Men’s 100m Backstroke Final
- Olympic Qualifying Standard – 54.36
- Top Seed for Tonight – Russell Wood, 54.87
- Canadian Record – Pascal Wollach, 53.63 (2009)
- Javier Acevedo, 53.67 OQ
- Russell Wood, 54.47
- Markus Thormeyer, 54.59
In the fifth men’s event of the meet we finally saw our first Olympic qualifier, as Markham’s Javier Acevedo dominated the field in the men’s 100 back, touching in 53.67 to qualify for his first Olympic team. He was well under the standard of 54.36. Acevedo took off a second and a half from his previous personal best which he set this morning (55.14). Acevedo was also just off of the national record of 53.63 set in 2009 by Pascal Wollach. That swim moves Acevedo into 13th in the world rankings, and is a great sign for Canada’s medley relay going forward.

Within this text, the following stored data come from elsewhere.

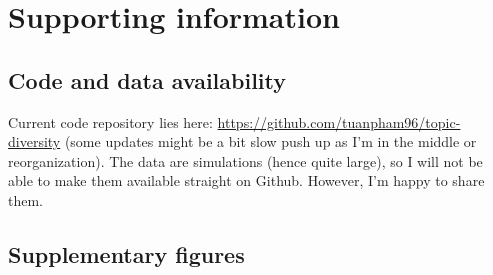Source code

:\section{Supporting information}

\subsection*{Code and data availability}

Current code repository lies here: \url{https://github.com/tuanpham96/topic-diversity} (some updates might be a bit slow push up as I'm in the middle or reorganization). The data are simulations (hence quite large), so I will not be able to make them available straight on Github. However, I'm happy to share them.

\subsection*{Supplementary figures}

\setcounter{figure}{0}
\renewcommand{\thefigure}{S\arabic{figure}}









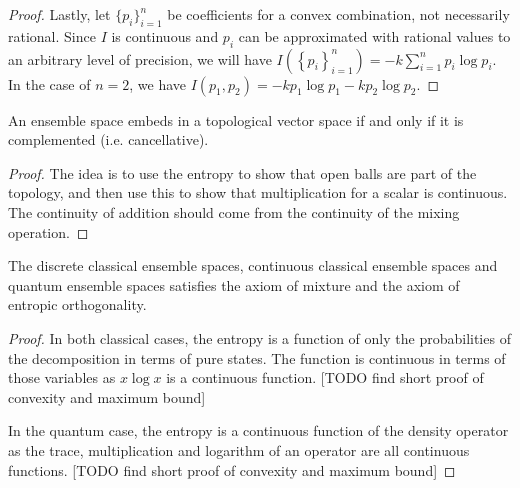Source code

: \begin{proof}
	Lastly, let $\{p_i\}_{i=1}^{n}$ be coefficients for a convex combination, not necessarily rational. Since $I$ is continuous and $p_i$ can be approximated with rational values to an arbitrary level of precision, we will have $I\left(\left\{ p_i\right\}_{i=1}^{n}\right) = - k \sum_{i=1}^{n} p_i \log p_i$. In the case of $n=2$, we have $I(p_1, p_2) = - k p_1 \log p_1 - k p_2 \log p_2$.	
\end{proof}

\begin{conj}\label{pm_es_ensemblesAreTVS}
	An ensemble space embeds in a topological vector space if and only if it is complemented (i.e. cancellative).
\end{conj}

\begin{proof}
	The idea is to use the entropy to show that open balls are part of the topology, and then use this to show that multiplication for a scalar is continuous. The continuity of addition should come from the continuity of the mixing operation.
\end{proof}

\begin{prop}
	The discrete classical ensemble spaces, continuous classical ensemble spaces and quantum ensemble spaces satisfies the axiom of mixture and the axiom of entropic orthogonality.
\end{prop}

\begin{proof}
	In both classical cases, the entropy is a function of only the probabilities of the decomposition in terms of pure states. The function is continuous in terms of those variables as $x \log x$ is a continuous function. [TODO find short proof of convexity and maximum bound]
	
	In the quantum case, the entropy is a continuous function of the density operator as the trace, multiplication and logarithm of an operator are all continuous functions. [TODO find short proof of convexity and maximum bound]
\end{proof}

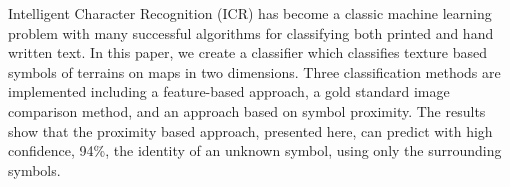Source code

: 
Intelligent Character Recognition (ICR) has become a classic machine learning
problem with many successful algorithms for classifying both printed and hand
written text. In this paper, we create a classifier which classifies texture
based symbols of terrains on maps in two dimensions. Three classification
methods are implemented including a feature-based approach, a gold standard
image comparison method, and an approach based on symbol proximity. The results
show that the proximity based approach, presented here, can predict with high
confidence, 94\%, the identity of an unknown symbol, using only the surrounding
symbols.


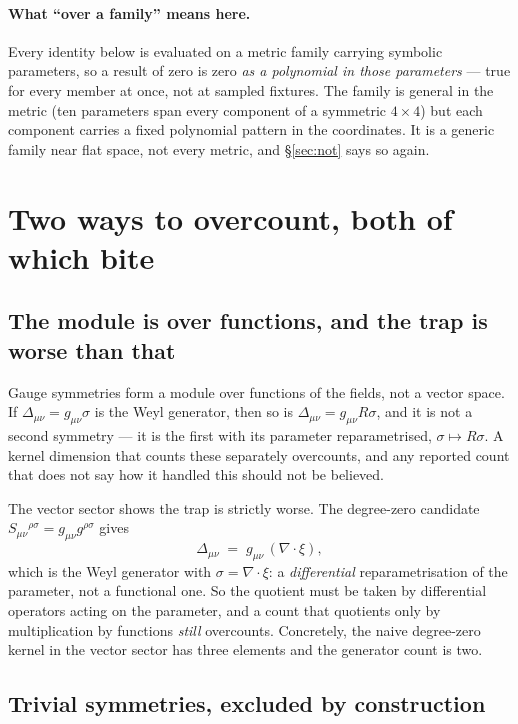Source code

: \documentclass[11pt]{article}
\theoremstyle{definition}
\theoremstyle{remark}
\begin{document}
\paragraph{What ``over a family'' means here.}
Every identity below is evaluated on a metric family carrying symbolic
parameters, so a result of zero is zero \emph{as a polynomial in those
parameters} --- true for every member at once, not at sampled fixtures.  The
family is general in the metric (ten parameters span every component of a
symmetric \(4\times4\)) but each component carries a fixed polynomial pattern
in the coordinates.  It is a generic family near flat space, not every metric,
and \S\ref{sec:not} says so again.

\section{Two ways to overcount, both of which bite}
\label{sec:traps}

\subsection{The module is over functions, and the trap is worse than that}

Gauge symmetries form a module over functions of the fields, not a vector
space.  If \(\Delta_{\mu\nu}=g_{\mu\nu}\sigma\) is the Weyl generator, then so
is \(\Delta_{\mu\nu}=g_{\mu\nu}R\sigma\), and it is not a second symmetry ---
it is the first with its parameter reparametrised, \(\sigma\mapsto R\sigma\).
A kernel dimension that counts these separately overcounts, and any reported
count that does not say how it handled this should not be believed.

The vector sector shows the trap is strictly worse.  The degree-zero candidate
\(S_{\mu\nu}{}^{\rho\sigma}=g_{\mu\nu}g^{\rho\sigma}\) gives
\[
  \Delta_{\mu\nu} \;=\; g_{\mu\nu}\,(\nabla\!\cdot\!\xi),
\]
which is the Weyl generator with \(\sigma=\nabla\!\cdot\!\xi\): a
\emph{differential} reparametrisation of the parameter, not a functional one.
So the quotient must be taken by differential operators acting on the
parameter, and a count that quotients only by multiplication by functions
\emph{still} overcounts.  Concretely, the naive degree-zero kernel in the
vector sector has three elements and the generator count is two.

\subsection{Trivial symmetries, excluded by construction}
\end{document}
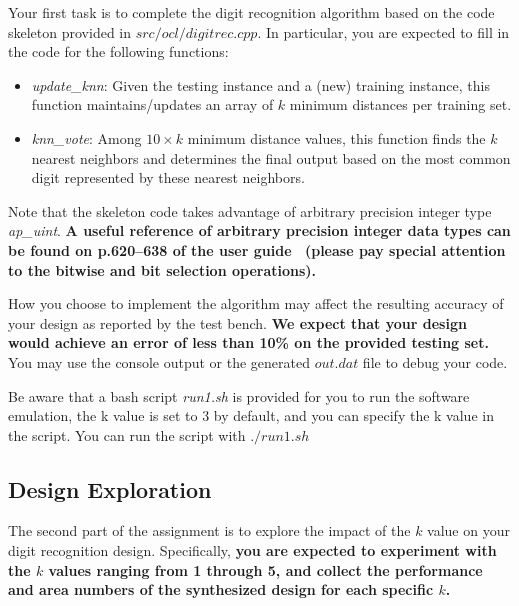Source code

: \documentclass[paper=letter, fontsize=10pt]{scrartcl} %
\numberwithin{equation}{section} %
\numberwithin{figure}{section} %
\numberwithin{table}{section} %
\begin{document}
Your first task is to complete the digit recognition algorithm based on the code skeleton provided in $src/ocl/digitrec.cpp$. 
In particular, you are expected to fill in the code for the following functions:
\begin{itemize}
\item \textit{update\_knn}: Given the testing instance and a (new) training instance, this function maintains/updates an array of $k$ minimum distances per training set.
\item \textit{knn\_vote}: Among $10 \times k$ minimum distance values, this function finds the $k$ nearest neighbors and determines the final output based on the most common digit represented by these nearest neighbors.
\end{itemize}

Note that the skeleton code takes advantage of arbitrary precision integer type \textit{ap\_uint}. \textbf{A useful reference of arbitrary precision integer data types can be found on p.620--638 of the user guide~\cite{ug902} (please pay special attention to the bitwise and bit selection operations).}

How you choose to implement the algorithm may affect the resulting accuracy of your design as reported by the test bench. \textbf{We expect that your design would achieve an error of less than 10\% on the provided testing set.} You may use the console output or the generated $out.dat$ file to debug your code.

Be aware that a bash script \textit{run1.sh} is provided for you to run the software emulation, the k value is set to 3 by default, and you can specify the k value in the script. You can run the script with $./run1.sh$

\subsection{Design Exploration}
\label{design-expl}
The second part of the assignment is to explore the impact of the $k$ value on your digit recognition design. Specifically, \textbf{you are expected to experiment with the $k$ values ranging from 1 through 5, and collect the performance and area numbers of the synthesized design for each specific $k$.} 
\end{document}
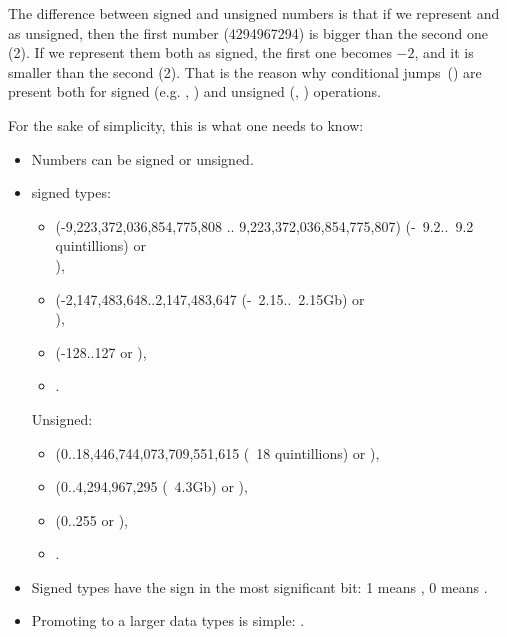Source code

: The difference between signed and unsigned numbers is that if we represent  and  
as unsigned, then the first number (4294967294) is bigger than the second one (2). 
If we represent them both as signed, the first one becomes $-2$, and it is smaller than the second (2). 
That is the reason why conditional jumps~() are present both for signed (e.g. \JG, \JL) 
and unsigned (\JA, \JB) operations.

For the sake of simplicity, this is what one needs to know:

\begin{itemize}
\item Numbers can be signed or unsigned.

\item \CCpp signed types:

  \begin{itemize}
    \item {} (-9,223,372,036,854,775,808 .. 9,223,372,036,854,775,807)
	  (-~9.2..~9.2 quintillions) or \\
                ),
    \item \Tint (-2,147,483,648..2,147,483,647 (-~2.15..~2.15Gb) or \\
	    ),
    \item \Tchar (-128..127 or ),
    \item {}.
   \end{itemize}

	Unsigned:
  \begin{itemize}
	  \item {} (0..18,446,744,073,709,551,615 
		  (~18 quintillions) or ),
   \item {} (0..4,294,967,295 (~4.3Gb) or ),
   \item {} (0..255 or ), 
   \item {}.
  \end{itemize}

\item Signed types have the sign in the most significant bit: 1 means , 0 means .

\item Promoting to a larger data types is simple:
.


\end{itemize}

The favorite coming in was Russell Wood, who had to settle for a distant silver in 54.47, just missing the 54.36 standard. Wood was about half a second off the best time he established last year of 53.96. Last night’s 200 freestyle winner Markus Thormeyer touched 3rd in 54.59, eclipsing 55 seconds for the first time. Jeremie Dezwirek from the University of California led through 50 metres in 26.24, but couldn’t hold off the others coming home as he touched 4th in 55.00.
Ryan Murphy from the University of California dominated the B-final in a blistering 52.57, the 4th fastest time in the world since the 2015 World Championships. It is also the fastest time in the world for 2016. His Cal teammate Jacob Pebley was 2nd in 53.85, and Daniel Torres of Mexico lowered his own 100 back national record in 55.98.
Women’s 400m IM Final
- Olympic Qualifying Standard – 4:43.46
- Top Seed for Tonight – Sydney Pickrem, 4:46.86
- Canadian Record – Emily Overholt, 4:32.52 (2015)
- Sydney Pickrem, 4:38.34 OQ
- Emily Overholt, 4:38.50 OQ
- Erika Seltenreich-Hodgson, 4:43.87
In a race that saw numerous lead changes, Island Swimming’s Sydney Pickrem emerged victorious in the women’s 400 IM in 4:38.34, just out-touching Emily Overholt of UBC who was 2nd in 4:38.50. Both women crush the Olympic qualifying standard of 4:43.46. Overholt took a massive lead in the butterfly, and 3rd place finisher Erika Seltenreich-Hodgson made a massive move on the breaststroke taking the lead into the final 100. Pickrem also moved up a lot on the breaststroke, making it a three-woman race coming home. Seltenreich-Hodgson ran out of gas, and it was Pickrem and Overholt battling to the wall.
This result is eerily similar to the 2015 trials, as Pickrem won and Overholt was a close second posting very similar times. Though some might be concerned that Overholt was nearly six seconds off her Canadian record from last summer, she was 4:40.59 at this point last year, indicating she’ll be just fine this summer. Both will be dangerous at the Olympic Games. Those swims put Pickrem and Overholt 14th and 15th in the world rankings.
Seltenreich-Hodgson was 3rd in 4:43.87, and Tessa Cieplucha was 4th in 4:44.97.
In the B-final Elizabeth Beisel improved her morning swim of 4:35.82, touching in 4:35.59. That swim keeps her at 6th in the world since the 2015 World Championships.